ABOUT THIS EXERCISE:
This exercise asks for every line of the material that contains the word "hlkwd".

(Beginning of GIVEN ENTRIES)

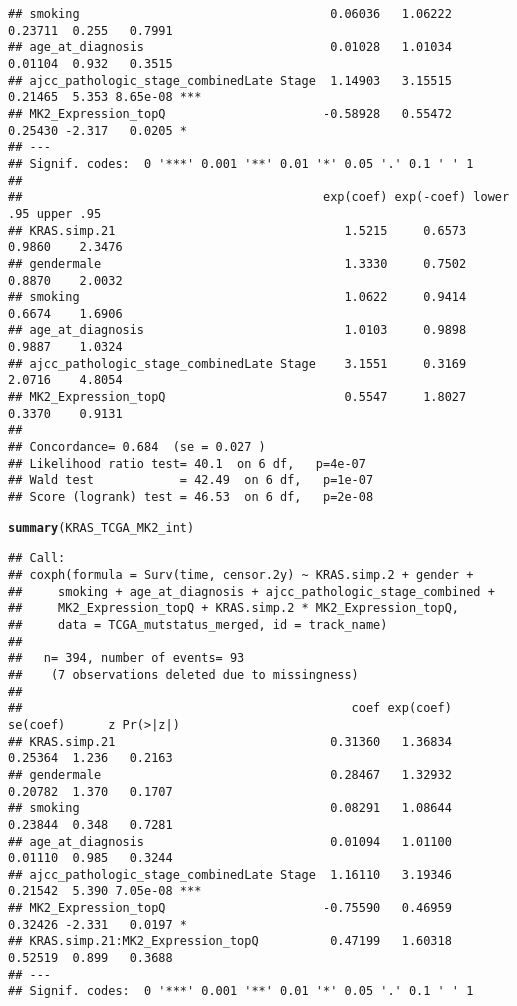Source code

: \documentclass{article}\usepackage[]{graphicx}\usepackage[]{color}
\makeatletter
\newcommand{\hlstd}[1]{\textcolor[rgb]{0.345,0.345,0.345}{#1}}%
\newcommand{\hlkwd}[1]{\textcolor[rgb]{0.737,0.353,0.396}{\textbf{#1}}}%
\newenvironment{kframe}{%
 \def\at@end@of@kframe{}%
 \ifinner\ifhmode%
  \def\at@end@of@kframe{\end{minipage}}%
  \begin{minipage}{\columnwidth}%
 \fi\fi%
 \def\FrameCommand##1{\hskip\@totalleftmargin \hskip-\fboxsep
 \colorbox{shadecolor}{##1}\hskip-\fboxsep
     \hskip-\linewidth \hskip-\@totalleftmargin \hskip\columnwidth}%
 \MakeFramed {\advance\hsize-\width
   \@totalleftmargin\z@ \linewidth\hsize
   \@setminipage}}%
 {\par\unskip\endMakeFramed%
 \at@end@of@kframe}
\newenvironment{knitrout}{}{} %
\makeatother
\begin{document}
\begin{knitrout}
\begin{kframe}
\begin{verbatim}
## smoking                                   0.06036   1.06222  0.23711  0.255   0.7991    
## age_at_diagnosis                          0.01028   1.01034  0.01104  0.932   0.3515    
## ajcc_pathologic_stage_combinedLate Stage  1.14903   3.15515  0.21465  5.353 8.65e-08 ***
## MK2_Expression_topQ                      -0.58928   0.55472  0.25430 -2.317   0.0205 *  
## ---
## Signif. codes:  0 '***' 0.001 '**' 0.01 '*' 0.05 '.' 0.1 ' ' 1
## 
##                                          exp(coef) exp(-coef) lower .95 upper .95
## KRAS.simp.21                                1.5215     0.6573    0.9860    2.3476
## gendermale                                  1.3330     0.7502    0.8870    2.0032
## smoking                                     1.0622     0.9414    0.6674    1.6906
## age_at_diagnosis                            1.0103     0.9898    0.9887    1.0324
## ajcc_pathologic_stage_combinedLate Stage    3.1551     0.3169    2.0716    4.8054
## MK2_Expression_topQ                         0.5547     1.8027    0.3370    0.9131
## 
## Concordance= 0.684  (se = 0.027 )
## Likelihood ratio test= 40.1  on 6 df,   p=4e-07
## Wald test            = 42.49  on 6 df,   p=1e-07
## Score (logrank) test = 46.53  on 6 df,   p=2e-08
\end{verbatim}
\begin{alltt}
\hlkwd{summary}\hlstd{(KRAS_TCGA_MK2_int)}
\end{alltt}
\begin{verbatim}
## Call:
## coxph(formula = Surv(time, censor.2y) ~ KRAS.simp.2 + gender + 
##     smoking + age_at_diagnosis + ajcc_pathologic_stage_combined + 
##     MK2_Expression_topQ + KRAS.simp.2 * MK2_Expression_topQ, 
##     data = TCGA_mutstatus_merged, id = track_name)
## 
##   n= 394, number of events= 93 
##    (7 observations deleted due to missingness)
## 
##                                              coef exp(coef) se(coef)      z Pr(>|z|)    
## KRAS.simp.21                              0.31360   1.36834  0.25364  1.236   0.2163    
## gendermale                                0.28467   1.32932  0.20782  1.370   0.1707    
## smoking                                   0.08291   1.08644  0.23844  0.348   0.7281    
## age_at_diagnosis                          0.01094   1.01100  0.01110  0.985   0.3244    
## ajcc_pathologic_stage_combinedLate Stage  1.16110   3.19346  0.21542  5.390 7.05e-08 ***
## MK2_Expression_topQ                      -0.75590   0.46959  0.32426 -2.331   0.0197 *  
## KRAS.simp.21:MK2_Expression_topQ          0.47199   1.60318  0.52519  0.899   0.3688    
## ---
## Signif. codes:  0 '***' 0.001 '**' 0.01 '*' 0.05 '.' 0.1 ' ' 1

\end{verbatim}
\end{kframe}
\end{knitrout}
\end{document}
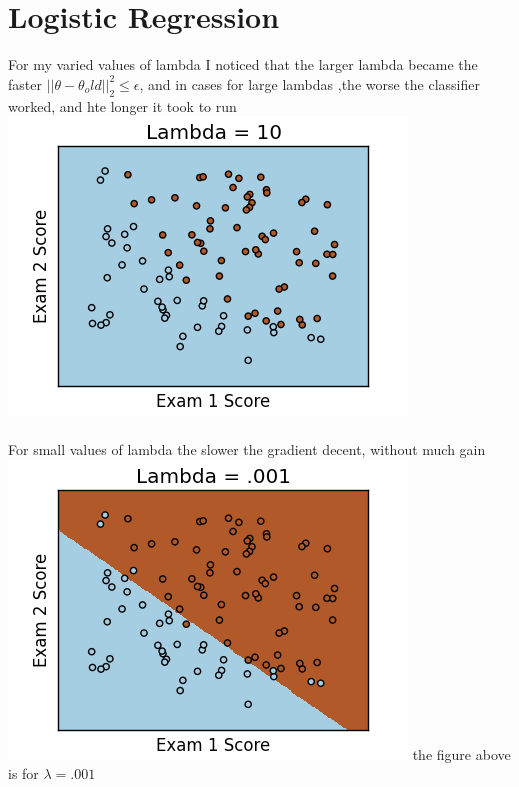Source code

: \documentclass{article}
\begin{document}
\section {Logistic Regression}
For my varied values of lambda I noticed that the larger lambda became the faster $||\theta -\theta_old||^{2}_2 \leq \epsilon$, and in cases for large lambdas ,the worse the classifier worked, and hte longer it took to run 
\linebreak
\includegraphics[width = \linewidth]{Lambda10.png}

\paragraph{}
For small values of lambda the slower the gradient decent, without much gain  
\linebreak
\includegraphics[width = \linewidth]{Lambda_001.png}
\linebreak
the figure above is for $ \lambda = .001$ 
\end{document}
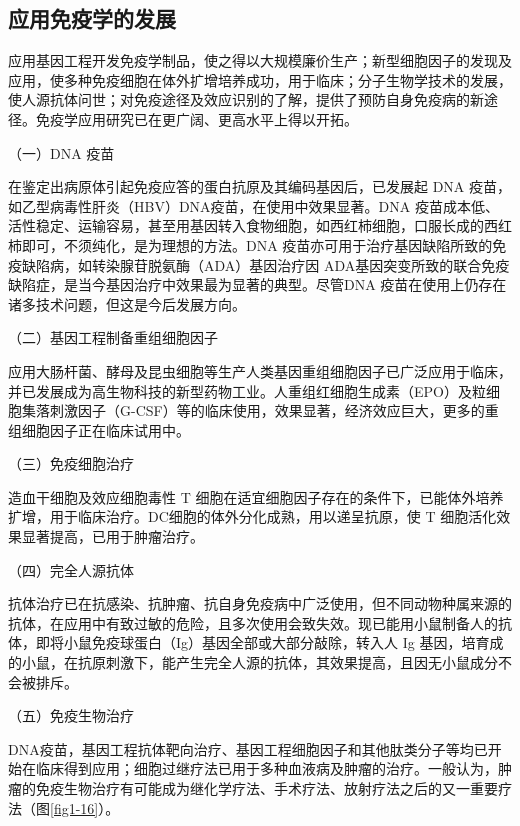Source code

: \subsection{应用免疫学的发展}

应用基因工程开发免疫学制品，使之得以大规模廉价生产；新型细胞因子的发现及应用，使多种免疫细胞在体外扩增培养成功，用于临床；分子生物学技术的发展，使人源抗体问世；对免疫途径及效应识别的了解，提供了预防自身免疫病的新途径。免疫学应用研究已在更广阔、更高水平上得以开拓。

（一）DNA 疫苗

在鉴定出病原体引起免疫应答的蛋白抗原及其编码基因后，已发展起 DNA
疫苗，如乙型病毒性肝炎（HBV）DNA疫苗，在使用中效果显著。DNA
疫苗成本低、活性稳定、运输容易，甚至用基因转入食物细胞，如西红柿细胞，口服长成的西红柿即可，不须纯化，是为理想的方法。DNA
疫苗亦可用于治疗基因缺陷所致的免疫缺陷病，如转染腺苷脱氨酶（ADA）基因治疗因
ADA基因突变所致的联合免疫缺陷症，是当今基因治疗中效果最为显著的典型。尽管DNA
疫苗在使用上仍存在诸多技术问题，但这是今后发展方向。

（二）基因工程制备重组细胞因子

应用大肠杆菌、酵母及昆虫细胞等生产人类基因重组细胞因子已广泛应用于临床，并已发展成为高生物科技的新型药物工业。人重组红细胞生成素（EPO）及粒细胞集落刺激因子（G-CSF）等的临床使用，效果显著，经济效应巨大，更多的重组细胞因子正在临床试用中。

（三）免疫细胞治疗

造血干细胞及效应细胞毒性 T
细胞在适宜细胞因子存在的条件下，已能体外培养扩增，用于临床治疗。DC细胞的体外分化成熟，用以递呈抗原，使
T 细胞活化效果显著提高，已用于肿瘤治疗。

（四）完全人源抗体

抗体治疗已在抗感染、抗肿瘤、抗自身免疫病中广泛使用，但不同动物种属来源的抗体，在应用中有致过敏的危险，且多次使用会致失效。现已能用小鼠制备人的抗体，即将小鼠免疫球蛋白（Ig）基因全部或大部分敲除，转入人
Ig
基因，培育成的小鼠，在抗原刺激下，能产生完全人源的抗体，其效果提高，且因无小鼠成分不会被排斥。

（五）免疫生物治疗

DNA疫苗，基因工程抗体靶向治疗、基因工程细胞因子和其他肽类分子等均已开始在临床得到应用；细胞过继疗法已用于多种血液病及肿瘤的治疗。一般认为，肿瘤的免疫生物治疗有可能成为继化学疗法、手术疗法、放射疗法之后的又一重要疗法（图\ref{fig1-16}）。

(End of GIVEN ENTRIES)

ANSWER:
\newcommand{\hlkwd}[1]{\textcolor[rgb]{0.737,0.353,0.396}{\textbf{#1}}}%
\hlkwd{summary}\hlstd{(KRAS_TCGA_MK2_int)}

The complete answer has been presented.